I’m a planner. Next week, I’m helping my friend with her NOLA – that’s New Orleans – themed party. As a planner, I made the Olive Salad for the Muffuletta today, so that the flavors get a chance to marry and become absolutely fabulous. The Muffuletta is a famous NOLA Italian sammy packed with all kinds of yumminess! Stay tuned for that recipe coming soon. As you can see from this recipe, I am fond of garlic. As I always say, adjust any of the ingredients to your liking. Make it your own and enjoy!!

Though the olive salad is linked with the Muffuletta, I can testify that this condiment is excellent on almost any sammy, even grilled cheese. It’s great with eggs on in an omelette or frittata. It’s even tasty mixed with cream cheese and served as a dip for veggies, on toast or your fave bagel in the morning. Basically olive salad is the stuff salty dreams are made of. This recipe makes a bunch and keeps for months in the fridge.

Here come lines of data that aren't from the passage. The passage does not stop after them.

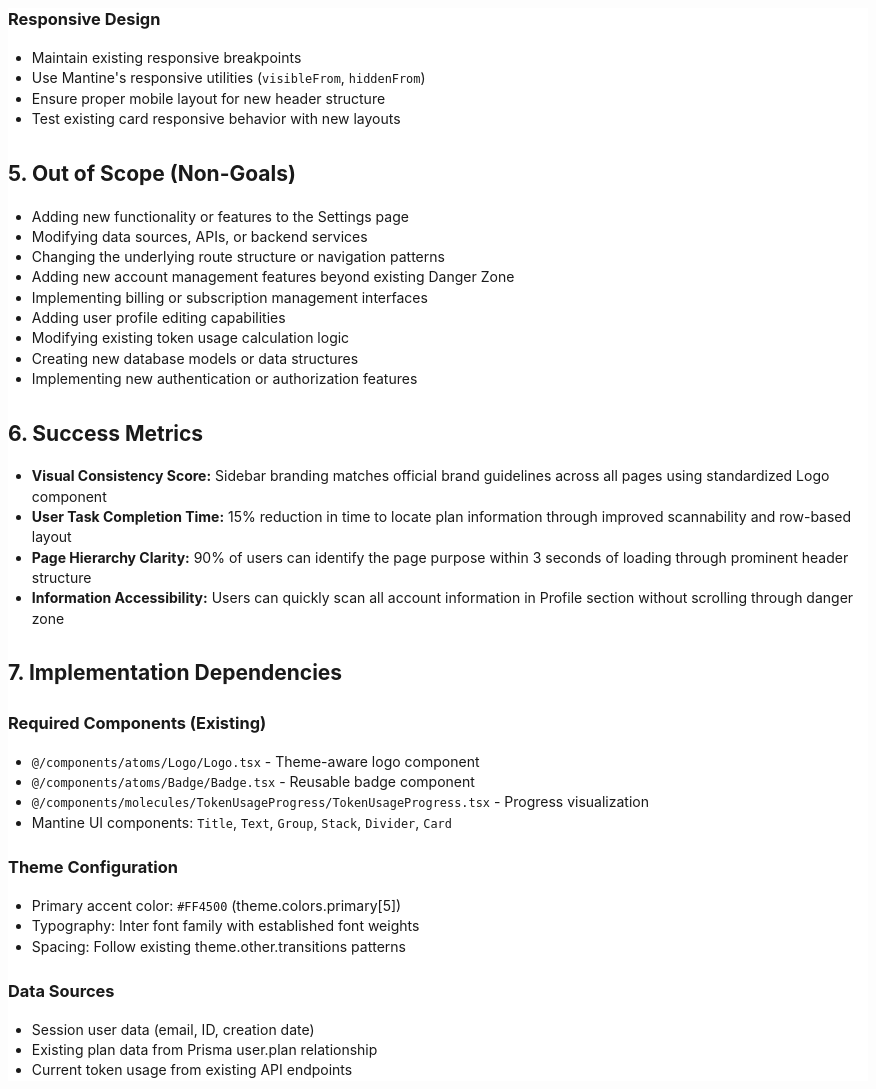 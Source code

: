### Responsive Design

- Maintain existing responsive breakpoints
- Use Mantine's responsive utilities (`visibleFrom`, `hiddenFrom`)
- Ensure proper mobile layout for new header structure
- Test existing card responsive behavior with new layouts

## 5. Out of Scope (Non-Goals)

- Adding new functionality or features to the Settings page
- Modifying data sources, APIs, or backend services
- Changing the underlying route structure or navigation patterns
- Adding new account management features beyond existing Danger Zone
- Implementing billing or subscription management interfaces
- Adding user profile editing capabilities
- Modifying existing token usage calculation logic
- Creating new database models or data structures
- Implementing new authentication or authorization features

## 6. Success Metrics

- **Visual Consistency Score:** Sidebar branding matches official brand guidelines across all pages using standardized Logo component
- **User Task Completion Time:** 15% reduction in time to locate plan information through improved scannability and row-based layout
- **Page Hierarchy Clarity:** 90% of users can identify the page purpose within 3 seconds of loading through prominent header structure
- **Information Accessibility:** Users can quickly scan all account information in Profile section without scrolling through danger zone

## 7. Implementation Dependencies

### Required Components (Existing)

- `@/components/atoms/Logo/Logo.tsx` - Theme-aware logo component
- `@/components/atoms/Badge/Badge.tsx` - Reusable badge component
- `@/components/molecules/TokenUsageProgress/TokenUsageProgress.tsx` - Progress visualization
- Mantine UI components: `Title`, `Text`, `Group`, `Stack`, `Divider`, `Card`

### Theme Configuration

- Primary accent color: `#FF4500` (theme.colors.primary[5])
- Typography: Inter font family with established font weights
- Spacing: Follow existing theme.other.transitions patterns

### Data Sources

- Session user data (email, ID, creation date)
- Existing plan data from Prisma user.plan relationship
- Current token usage from existing API endpoints
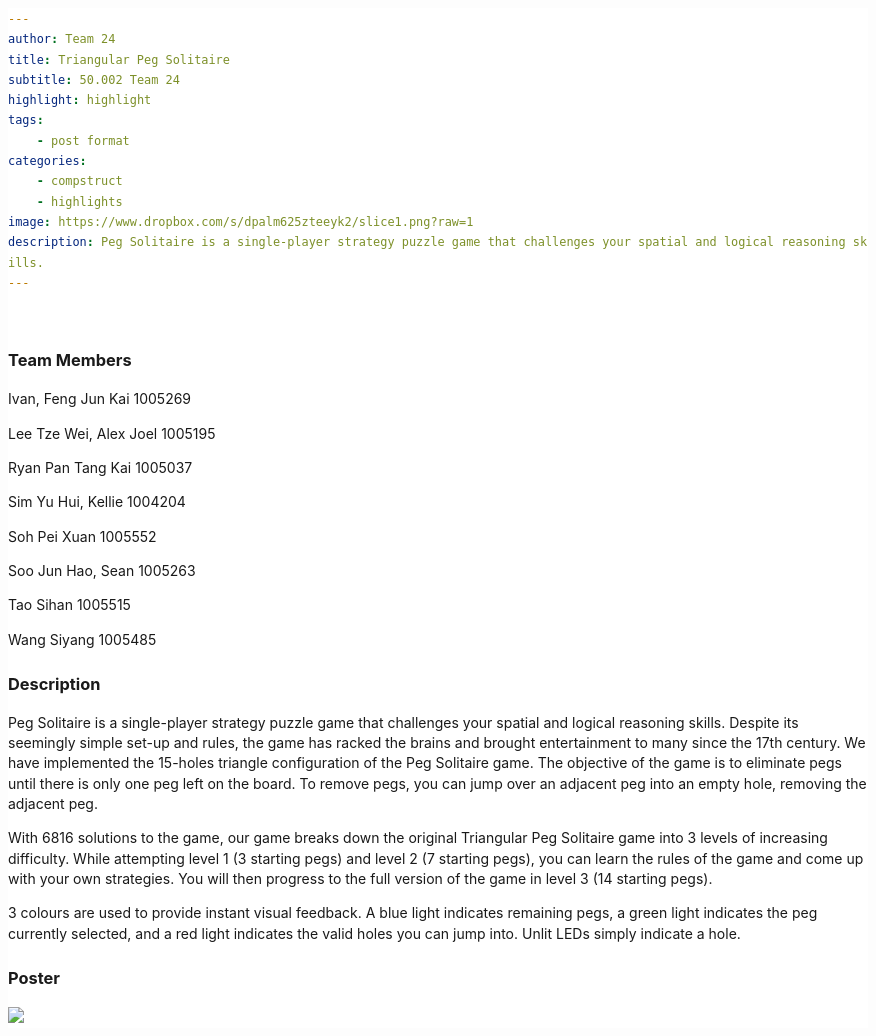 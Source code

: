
 ```yaml
---
author: Team 24
title: Triangular Peg Solitaire
subtitle: 50.002 Team 24
highlight: highlight
tags:
    - post format
categories:
    - compstruct
    - highlights
image: https://www.dropbox.com/s/dpalm625zteeyk2/slice1.png?raw=1
description: Peg Solitaire is a single-player strategy puzzle game that challenges your spatial and logical reasoning skills.
---
```

<video width ="100%" height = "100%" controls="controls" preload="metadata" src="https://www.dropbox.com/s/9vqge5zmvfbygb7/1D%20Checkoff%204_%20Poster%20and%20Video_1D%2024_attempt_2022-04-18-22-21-41.mp4?raw=1#t=3.0"> Your browser does not support the HTML5 Video element.</video>
<br>

### Team Members

Ivan, Feng Jun Kai 1005269

Lee Tze Wei, Alex Joel 1005195

Ryan Pan Tang Kai 1005037

Sim Yu Hui, Kellie 1004204

Soh Pei Xuan 1005552

Soo Jun Hao, Sean 1005263

Tao Sihan 1005515

Wang Siyang 1005485


### Description

Peg Solitaire is a single-player strategy puzzle game that challenges your spatial and logical reasoning skills. Despite its seemingly simple set-up and rules, the game has racked the brains and brought entertainment to many since the 17th century.
We have implemented the 15-holes triangle configuration of the Peg Solitaire game. The objective of the game is to eliminate pegs until there is only one peg left on the board. To remove pegs, you can jump over an adjacent peg into an empty hole, removing the adjacent peg.

With 6816 solutions to the game, our game breaks down the original Triangular Peg Solitaire game into 3 levels of increasing difficulty. While attempting level 1 (3 starting pegs) and level 2 (7 starting pegs), you can learn the rules of the game and come up with your own strategies. You will then progress to the full version of the game in level 3 (14 starting pegs).

3 colours are used to provide instant visual feedback. A blue light indicates remaining pegs, a green light indicates the peg currently selected, and a red light indicates the valid holes you can jump into. Unlit LEDs simply indicate a hole.

### Poster

<img src="https://www.dropbox.com/s/xaktjbrdw4c07ca/1D%20Checkoff%204_%20Poster%20and%20Video_1D%2024_attempt_2022-04-18-22-21-41_Final%20Poster.png?raw=1" />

So, share with your friends and feel the love. 

Peace and Java

1 quart pimento stuffed olives, drained and chopped – see note below

1  1/2 cups Kalamata olives, drained, pitted and chopped 

1 1/2 cups olive oil

1 cup pickled cauliflower, drained and diced

4-6 stalked celery, diced

2 medium carrots, diced

1/2 cup pepperoncini, drained and diced

1/2 cup cocktail onions, diced

1/2 cup roasted yellow pepper, drained and roughly chopped

1/4 cup capers, drained and roughly chopped

12 sweet cherry peppers, seeded and roughly chopped

18 cloves garlic, minced

2 teaspoons italian seasoning

1 teaspoon crushed red pepper flakes

1/2 teaspoon black pepper, freshly ground

1/2 teaspoon celery seeds

DIRECTIONS: Combine all ingredients in a large bowl and mix well. Place in jars and refrigerate at least 24 hours before using. 

NOTES, TIPS & TRICKS: I like a pretty chunky olive salad, so I roughly chop some of the olives and mince some of them, so the oils are released, making the perfect mixture.